B2L RATES EQUAL RESIDENTIAL
‘Times are a changin’
The Financial Times this weekend reported that borrowing rates available to landlords for the first time were as cheap as main stream residential mortgages. This is in response to banks and building societies increasingly viewing buy-to-let as low risk lending.
For many years financial institutions held the view that because landlords did not hold an investment property as their own home, they were more likely to default on its’ mortgage.
The result was; as recently as 10 years ago banks would charge a premium rate of between 2-3% above that for a domestic property. Not only that but a landlord would probably only be able to borrow a maximum of 75% of the properties value. This contrasts with the 100% available to home owners. This Loan To Value (LTV) ratio has increase some what in the last few years and now stands at a maximum of 90%.

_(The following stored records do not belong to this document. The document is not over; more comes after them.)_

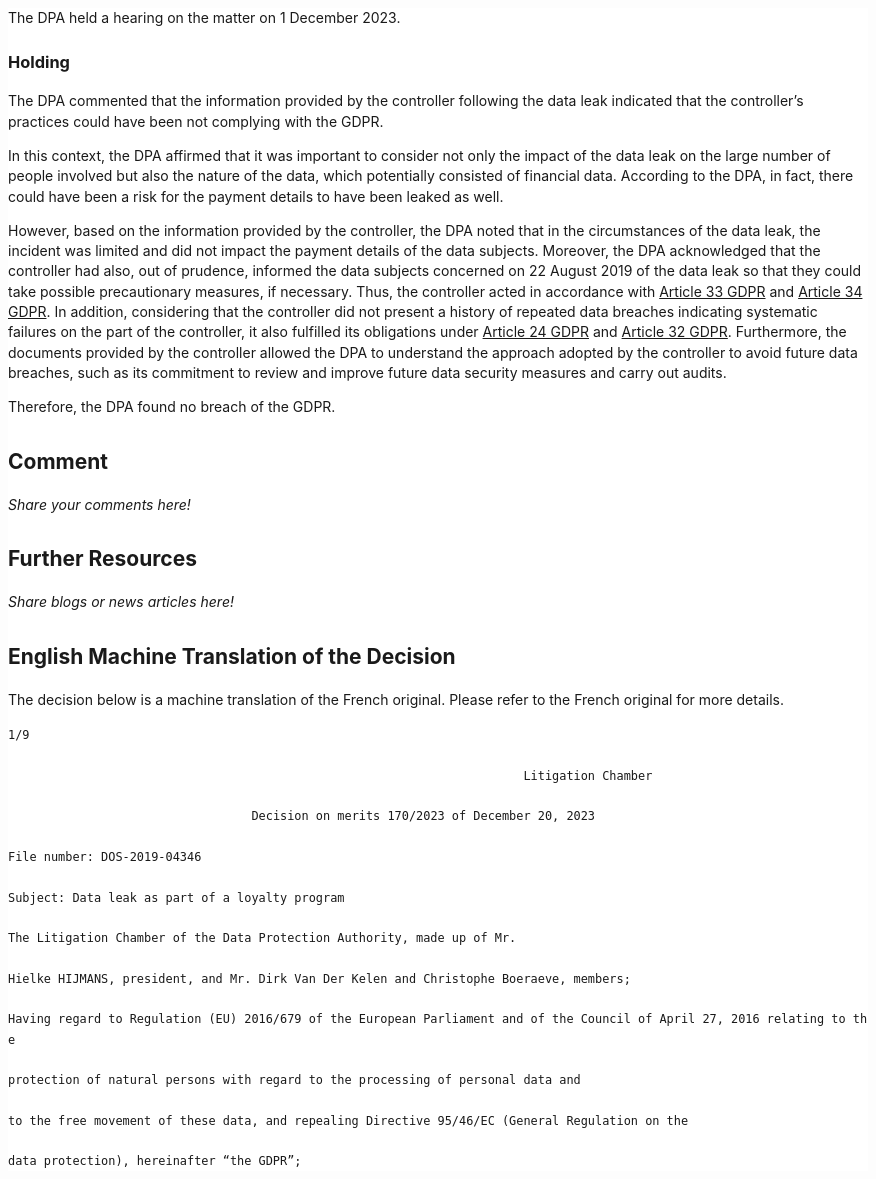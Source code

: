 The DPA held a hearing on the matter on 1 December 2023.

### Holding

The DPA commented that the information provided by the controller following the data leak indicated that the controller’s practices could have been not complying with the GDPR.

In this context, the DPA affirmed that it was important to consider not only the impact of the data leak on the large number of people involved but also the nature of the data, which potentially consisted of financial data. According to the DPA, in fact, there could have been a risk for the payment details to have been leaked as well.

However, based on the information provided by the controller, the DPA noted that in the circumstances of the data leak, the incident was limited and did not impact the payment details of the data subjects. Moreover, the DPA acknowledged that the controller had also, out of prudence, informed the data subjects concerned on 22 August 2019 of the data leak so that they could take possible precautionary measures, if necessary. Thus, the controller acted in accordance with [Article 33 GDPR](/index.php?title=Article_33_GDPR "Article 33 GDPR") and [Article 34 GDPR](/index.php?title=Article_34_GDPR "Article 34 GDPR"). In addition, considering that the controller did not present a history of repeated data breaches indicating systematic failures on the part of the controller, it also fulfilled its obligations under [Article 24 GDPR](/index.php?title=Article_24_GDPR "Article 24 GDPR") and [Article 32 GDPR](/index.php?title=Article_32_GDPR "Article 32 GDPR"). Furthermore, the documents provided by the controller allowed the DPA to understand the approach adopted by the controller to avoid future data breaches, such as its commitment to review and improve future data security measures and carry out audits.

Therefore, the DPA found no breach of the GDPR.

## Comment

_Share your comments here!_

## Further Resources

_Share blogs or news articles here!_

## English Machine Translation of the Decision

The decision below is a machine translation of the French original. Please refer to the French original for more details.

```
1/9

                                                                        Litigation Chamber

                                  Decision on merits 170/2023 of December 20, 2023

File number: DOS-2019-04346

Subject: Data leak as part of a loyalty program

The Litigation Chamber of the Data Protection Authority, made up of Mr.

Hielke HIJMANS, president, and Mr. Dirk Van Der Kelen and Christophe Boeraeve, members;

Having regard to Regulation (EU) 2016/679 of the European Parliament and of the Council of April 27, 2016 relating to the

protection of natural persons with regard to the processing of personal data and

to the free movement of these data, and repealing Directive 95/46/EC (General Regulation on the

data protection), hereinafter “the GDPR”;

```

Here at Property Hawk we have been saying for years that the logic behind this charging policy was crazy. Let’s face it; who is more likely to struggle with their mortgage payments. A homeowner who has to pay the entire cost out of their wages; or an investor that in most cases has a large part if not all of the mortgage paid for by the rent. This view is backed up by the statistics. In the second half of 2006 arrears on buy-to-let according to the Council of Mortgage Lenders were just 0.59% of total buy to let loans compared to 0.89% in the wider market.
Good news for landlords
This apparent ‘reality check’ by lenders and an increasingly competitive lending market is all good news for landlords. “The market has become hugely more competitive” comments David Hollingworth of broker London & Country, adding that dozens of lenders were now chasing buy-to-let mortgage customers. The result according to Ray Boulger of mortgage brokers John Charcol is that “the cheapest buy-to-let deals are now in line with the mainstream market”
The latest rates on Property Hawks BTL Mortgage search show that it is now possible to obtain a two year discount rate for less than 5%.

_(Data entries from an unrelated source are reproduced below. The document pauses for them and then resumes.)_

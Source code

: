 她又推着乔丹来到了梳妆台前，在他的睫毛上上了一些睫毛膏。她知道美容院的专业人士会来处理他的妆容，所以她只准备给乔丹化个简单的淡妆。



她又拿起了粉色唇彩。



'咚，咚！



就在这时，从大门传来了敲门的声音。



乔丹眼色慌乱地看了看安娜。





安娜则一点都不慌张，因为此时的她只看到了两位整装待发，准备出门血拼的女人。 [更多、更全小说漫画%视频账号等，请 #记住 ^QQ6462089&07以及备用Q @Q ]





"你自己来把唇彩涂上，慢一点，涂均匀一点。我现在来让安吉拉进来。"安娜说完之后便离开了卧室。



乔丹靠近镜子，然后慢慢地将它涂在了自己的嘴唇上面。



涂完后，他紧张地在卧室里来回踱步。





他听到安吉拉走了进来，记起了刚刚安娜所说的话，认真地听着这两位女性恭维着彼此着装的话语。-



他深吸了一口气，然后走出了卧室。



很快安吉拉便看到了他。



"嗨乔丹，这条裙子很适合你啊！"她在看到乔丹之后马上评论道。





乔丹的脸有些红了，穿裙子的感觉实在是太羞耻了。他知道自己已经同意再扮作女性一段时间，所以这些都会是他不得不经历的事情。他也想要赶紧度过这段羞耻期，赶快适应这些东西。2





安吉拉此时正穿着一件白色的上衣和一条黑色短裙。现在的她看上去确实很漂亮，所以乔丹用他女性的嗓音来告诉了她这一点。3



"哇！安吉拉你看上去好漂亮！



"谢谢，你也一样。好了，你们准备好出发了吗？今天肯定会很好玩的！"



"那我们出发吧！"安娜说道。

This is way below the standard variable rate for a standard residential mortgage of between 7.25 & 7.4% and even below the current Bank of England Base Rate of 5.25%. The draw back with discount schemes is that there is normally a ‘lock in’ that requires the borrower to pay a penalty if they move lenders within a specified time after taking out the loan. A way of avoiding these fees, but still obtaining a discounted rate is the Lifetime Tracker. One is currently available through our FREE BTL Mortgage search with a very attractive rate of 5.8% or 0.55% above the current base rate. The advantage with this particular product is that there is no ‘lock in’. This gives landlords complete flexibility to sell their property or remortgage should their circumstances change.